今年に入り、もう2月になりました。まだまだ寒い日は続いていますが、大阪城の梅林からは梅の花の開花の知らせが少しずつ聞こえてきました。今年はまだ行っていませんが、ロウバイや冬至梅、寒紅、そして水仙などはすでに咲いているようです。そのうち見に行こうと思っております。なぜか今年は特に春が待ち遠しく感じます。例年より寒い冬を過ごしているからでしょうか。このように何かを待つということは、私たちの人生における代表的な逆説ではないかなと思いました。なぜならば待つと言うことは、苦しみがあればあるほどさらにその向こうにある報いに期待するようになるからです。

 

ノーベル文学賞を受賞したサミュエル・ベケットの『ゴドーを待ちながら』という戯曲をご存じでしょうか。フランス語のタイトルは『En attendant Godot』で、登場する二人の主人公が、会ったことのないGodot(ゴドー)という人物を待ちながら、その過程で様々な人々と出会い、誰かを待つことに対する葛藤などを斬新な方法で描いた戯曲です。

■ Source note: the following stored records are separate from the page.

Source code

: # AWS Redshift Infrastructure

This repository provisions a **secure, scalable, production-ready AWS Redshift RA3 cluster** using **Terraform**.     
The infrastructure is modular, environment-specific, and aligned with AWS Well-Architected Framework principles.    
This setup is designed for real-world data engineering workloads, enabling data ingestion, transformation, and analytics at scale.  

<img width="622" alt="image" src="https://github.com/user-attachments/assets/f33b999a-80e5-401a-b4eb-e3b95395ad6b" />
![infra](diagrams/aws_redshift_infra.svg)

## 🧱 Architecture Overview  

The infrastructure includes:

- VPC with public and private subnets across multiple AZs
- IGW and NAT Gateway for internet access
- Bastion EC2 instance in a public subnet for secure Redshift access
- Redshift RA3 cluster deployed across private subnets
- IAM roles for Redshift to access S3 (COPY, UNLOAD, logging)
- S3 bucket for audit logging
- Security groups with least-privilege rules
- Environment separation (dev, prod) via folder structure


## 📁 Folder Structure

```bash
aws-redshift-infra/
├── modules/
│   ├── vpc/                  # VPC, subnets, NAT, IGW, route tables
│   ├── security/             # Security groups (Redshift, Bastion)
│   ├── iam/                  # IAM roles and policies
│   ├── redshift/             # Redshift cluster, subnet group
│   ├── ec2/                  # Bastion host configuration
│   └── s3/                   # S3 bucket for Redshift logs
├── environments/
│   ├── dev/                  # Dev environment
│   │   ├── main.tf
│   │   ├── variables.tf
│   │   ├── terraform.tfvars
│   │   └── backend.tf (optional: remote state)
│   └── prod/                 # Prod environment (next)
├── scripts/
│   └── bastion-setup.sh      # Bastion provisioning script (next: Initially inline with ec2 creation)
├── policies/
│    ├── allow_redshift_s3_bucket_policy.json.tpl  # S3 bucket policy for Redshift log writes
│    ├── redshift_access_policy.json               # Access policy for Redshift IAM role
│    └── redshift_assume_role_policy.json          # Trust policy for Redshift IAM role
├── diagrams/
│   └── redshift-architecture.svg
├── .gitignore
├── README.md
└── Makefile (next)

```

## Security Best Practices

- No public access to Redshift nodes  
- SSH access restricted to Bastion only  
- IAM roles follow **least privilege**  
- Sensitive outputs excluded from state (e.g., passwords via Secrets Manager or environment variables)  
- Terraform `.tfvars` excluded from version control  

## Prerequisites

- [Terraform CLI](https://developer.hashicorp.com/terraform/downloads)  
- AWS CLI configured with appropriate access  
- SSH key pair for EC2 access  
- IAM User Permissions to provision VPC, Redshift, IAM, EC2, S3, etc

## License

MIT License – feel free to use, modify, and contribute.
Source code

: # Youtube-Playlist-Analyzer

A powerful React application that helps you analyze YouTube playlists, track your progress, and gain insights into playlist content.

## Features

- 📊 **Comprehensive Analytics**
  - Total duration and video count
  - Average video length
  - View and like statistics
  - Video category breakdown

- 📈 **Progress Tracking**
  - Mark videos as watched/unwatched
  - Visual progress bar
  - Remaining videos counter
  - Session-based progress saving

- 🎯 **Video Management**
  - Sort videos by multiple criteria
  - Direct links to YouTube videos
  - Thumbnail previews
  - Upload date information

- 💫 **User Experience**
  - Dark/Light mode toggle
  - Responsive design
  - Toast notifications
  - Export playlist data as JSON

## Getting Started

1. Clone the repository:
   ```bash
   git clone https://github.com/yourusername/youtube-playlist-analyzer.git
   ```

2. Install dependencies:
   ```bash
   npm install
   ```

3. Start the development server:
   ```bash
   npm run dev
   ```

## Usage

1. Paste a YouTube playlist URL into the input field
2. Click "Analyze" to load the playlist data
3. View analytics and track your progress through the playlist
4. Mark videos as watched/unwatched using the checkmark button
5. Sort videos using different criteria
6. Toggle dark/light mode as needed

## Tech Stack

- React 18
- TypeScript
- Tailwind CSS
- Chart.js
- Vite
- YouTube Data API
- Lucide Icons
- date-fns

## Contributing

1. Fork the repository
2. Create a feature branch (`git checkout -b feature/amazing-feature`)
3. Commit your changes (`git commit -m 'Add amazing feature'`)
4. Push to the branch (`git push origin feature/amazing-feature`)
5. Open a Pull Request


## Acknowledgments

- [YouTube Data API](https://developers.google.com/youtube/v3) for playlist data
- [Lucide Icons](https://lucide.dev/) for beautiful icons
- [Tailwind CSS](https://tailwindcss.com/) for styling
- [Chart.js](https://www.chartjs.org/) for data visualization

世界的にヒットし、おそらく日本でも人気のある演劇の一つだと思います。

 

この作品の最後は、二人の主人公が自殺を試みるものの失敗する場面で終わります。劇中でGodot(ゴドー)という人物が誰なのかは明らかにされませんが、多くの評論家は、Godotが英語のGodを意味し、神の救いを待つ二人の人間の絶望的な人生を描いた作品であると考えています。サミュエル・ベケットは第二次世界大戦の時、ドイツのナチスに対抗して戦いましたので、その時、彼が切に待ち望んだ平和や救いに関する経験をこの作品に反映したと思われるからです。この作品は悲劇ですから悲しい結末で終わります。私はこの作品を再び思い出しながら、神の救いがこの世に訪れないのではなく、私たち人間が望むような形で神の救いが訪れるのではないということを改めて悟りました。神様の救いは、神様の時間に、神様が望まれる形で訪れるのです。

 

確かに、時には何かを待つと言うこと自体が長く、また苦しく感じられることもありますが、本当は、待つということは希望であり喜びです。今の私たちの歩みも待つことの連続ですね。多くの人々は何よりもまず毎週日曜日を待っています。そして今の時期は季節的に暖かい春を待っています。そしてコロナが収束してコロナ前の日常に戻ることも切実に待っています。それから大変恐縮ですが、私のこの手紙を楽しみに待っておられる方もいらっしゃると聞いたこともあります。そして何よりも私たちキリスト者が待ちに待っているのは、主の再臨ではないでしょうか。なぜなら私たちは、いつか主が来られる時に神様の御国に招かれることを知っているからです。